Un livre dont le colophon est sur la tranche, jusque l’ISBN et les remerciements, n’est pas fréquent.
Ainsi se présente TTP, d’Hayahisa Tomiyasu, gagnant du First Book Award 2018, dont le court texte de présentation est en quatrième de couverture. Pour le reste, pas de glose, place aux images.
En apparence, le dispositif est simple : une table de ping-pong cadrée sur plusieurs saisons, en plongée, dans un parc de Leipzig.
L’ambition pourrait n’être que formaliste, mais cette table de divertissement s’avère sous le regard attentif du photographe bien plus qu’un équipement de sport, un lieu de rencontre, de repos, d’échanges de toutes sortes.
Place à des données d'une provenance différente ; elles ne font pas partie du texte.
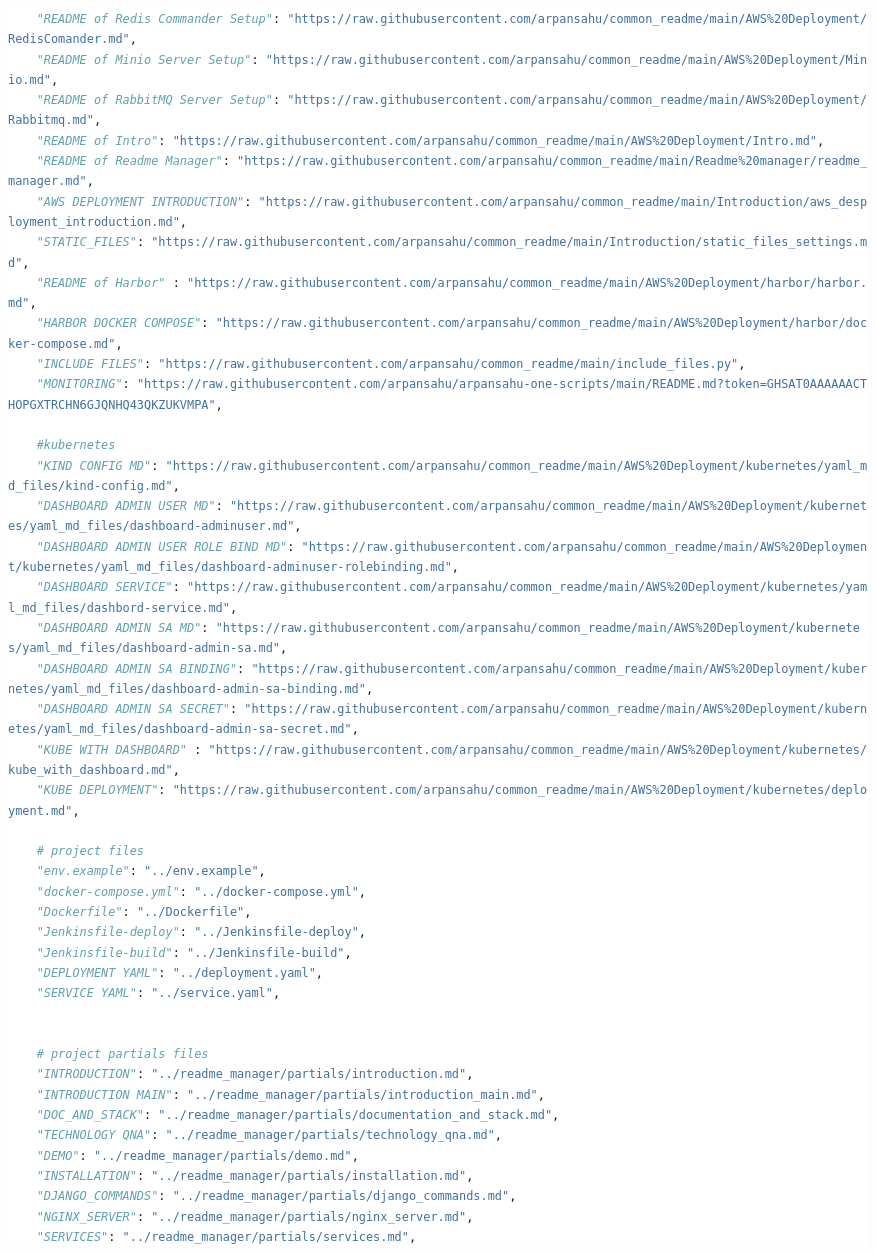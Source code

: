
 ```python
    "README of Redis Commander Setup": "https://raw.githubusercontent.com/arpansahu/common_readme/main/AWS%20Deployment/RedisComander.md",
    "README of Minio Server Setup": "https://raw.githubusercontent.com/arpansahu/common_readme/main/AWS%20Deployment/Minio.md",
    "README of RabbitMQ Server Setup": "https://raw.githubusercontent.com/arpansahu/common_readme/main/AWS%20Deployment/Rabbitmq.md",
    "README of Intro": "https://raw.githubusercontent.com/arpansahu/common_readme/main/AWS%20Deployment/Intro.md",
    "README of Readme Manager": "https://raw.githubusercontent.com/arpansahu/common_readme/main/Readme%20manager/readme_manager.md",
    "AWS DEPLOYMENT INTRODUCTION": "https://raw.githubusercontent.com/arpansahu/common_readme/main/Introduction/aws_desployment_introduction.md",
    "STATIC_FILES": "https://raw.githubusercontent.com/arpansahu/common_readme/main/Introduction/static_files_settings.md",
    "README of Harbor" : "https://raw.githubusercontent.com/arpansahu/common_readme/main/AWS%20Deployment/harbor/harbor.md",
    "HARBOR DOCKER COMPOSE": "https://raw.githubusercontent.com/arpansahu/common_readme/main/AWS%20Deployment/harbor/docker-compose.md",
    "INCLUDE FILES": "https://raw.githubusercontent.com/arpansahu/common_readme/main/include_files.py",
    "MONITORING": "https://raw.githubusercontent.com/arpansahu/arpansahu-one-scripts/main/README.md?token=GHSAT0AAAAAACTHOPGXTRCHN6GJQNHQ43QKZUKVMPA",

    #kubernetes
    "KIND CONFIG MD": "https://raw.githubusercontent.com/arpansahu/common_readme/main/AWS%20Deployment/kubernetes/yaml_md_files/kind-config.md",
    "DASHBOARD ADMIN USER MD": "https://raw.githubusercontent.com/arpansahu/common_readme/main/AWS%20Deployment/kubernetes/yaml_md_files/dashboard-adminuser.md",
    "DASHBOARD ADMIN USER ROLE BIND MD": "https://raw.githubusercontent.com/arpansahu/common_readme/main/AWS%20Deployment/kubernetes/yaml_md_files/dashboard-adminuser-rolebinding.md",
    "DASHBOARD SERVICE": "https://raw.githubusercontent.com/arpansahu/common_readme/main/AWS%20Deployment/kubernetes/yaml_md_files/dashbord-service.md",
    "DASHBOARD ADMIN SA MD": "https://raw.githubusercontent.com/arpansahu/common_readme/main/AWS%20Deployment/kubernetes/yaml_md_files/dashboard-admin-sa.md",
    "DASHBOARD ADMIN SA BINDING": "https://raw.githubusercontent.com/arpansahu/common_readme/main/AWS%20Deployment/kubernetes/yaml_md_files/dashboard-admin-sa-binding.md",
    "DASHBOARD ADMIN SA SECRET": "https://raw.githubusercontent.com/arpansahu/common_readme/main/AWS%20Deployment/kubernetes/yaml_md_files/dashboard-admin-sa-secret.md",
    "KUBE WITH DASHBOARD" : "https://raw.githubusercontent.com/arpansahu/common_readme/main/AWS%20Deployment/kubernetes/kube_with_dashboard.md", 
    "KUBE DEPLOYMENT": "https://raw.githubusercontent.com/arpansahu/common_readme/main/AWS%20Deployment/kubernetes/deployment.md",

    # project files
    "env.example": "../env.example",
    "docker-compose.yml": "../docker-compose.yml",
    "Dockerfile": "../Dockerfile",
    "Jenkinsfile-deploy": "../Jenkinsfile-deploy",
    "Jenkinsfile-build": "../Jenkinsfile-build",
    "DEPLOYMENT YAML": "../deployment.yaml",
    "SERVICE YAML": "../service.yaml",
    
    
    # project partials files
    "INTRODUCTION": "../readme_manager/partials/introduction.md",
    "INTRODUCTION MAIN": "../readme_manager/partials/introduction_main.md",
    "DOC_AND_STACK": "../readme_manager/partials/documentation_and_stack.md",
    "TECHNOLOGY QNA": "../readme_manager/partials/technology_qna.md",
    "DEMO": "../readme_manager/partials/demo.md",
    "INSTALLATION": "../readme_manager/partials/installation.md",
    "DJANGO_COMMANDS": "../readme_manager/partials/django_commands.md",
    "NGINX_SERVER": "../readme_manager/partials/nginx_server.md",
    "SERVICES": "../readme_manager/partials/services.md",
```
Le petit point se développe, c’est un microcosme autour duquel la société entière semble s’être donné rendez-vous.
Sur la table de ping-pong, on s’y allonge pour lire.
On s’y étire après un footing.
On y téléphone, s’y dispute, y pose ses affaires, les gobelets d’un pique-nique, un sac à dos, des pulls, des bouteilles.

Des enfants la gravissent, d’autres en font un plateau de danse.
La neige la recouvre, le soleil la frappe, alors qu’on y lance toutes sortes d’objets : une flèche, un frisbee, une balle.
Passe le pigeon du Saint-Esprit.
La table est fixe, et c’est un astre autour duquel gravite la petite race humaine.

La tonalité est élégiaque, nous sommes en automne, il faut attendre un peu avant que l’homme ne retrouve le chemin de ses extravagances.
Car le parallélépipède est une structure appelant les gestes et les postures les plus saugrenus, puisqu’il est dit depuis Pascal que le malheur de l’homme est de ne pouvoir rester seul bien longtemps dans sa chambre, et de gigoter comme un dément.
Donnez-moi une table, un parc, et je vous offre un monde.
Tel est le royaume de Hayahisa Tomiyasu, fait d’infinies variations autour d’un même motif.
A présent, regardez sous la table, la neige n’a pas tout à fait fondu, l’herbe y est erratique, et la terre battue impitoyable à toute végétation.
Parfois la table se déplace, se décale. C’est une anomalie, vite corrigée, avant que l’ordre des organes ne retrouve ses droits.

Il y a des chiens, un vélo, un avion miniature, un bébé.
La pluie tombe à seaux, et voici soudain la table qui prend le large, telle une arche de Noé verte voguant sur les flots.
Mais quelqu’un a vu la caméra voyeuse, la pointe du doigt, il est temps de prendre la poudre d’escampette.
Tout est vrai, tout est faux, quand arrive une grue policière.
On reprend tout depuis le début, c’est l’heure de la méditation.
Ça tombe bien, TTP est fait pour ça.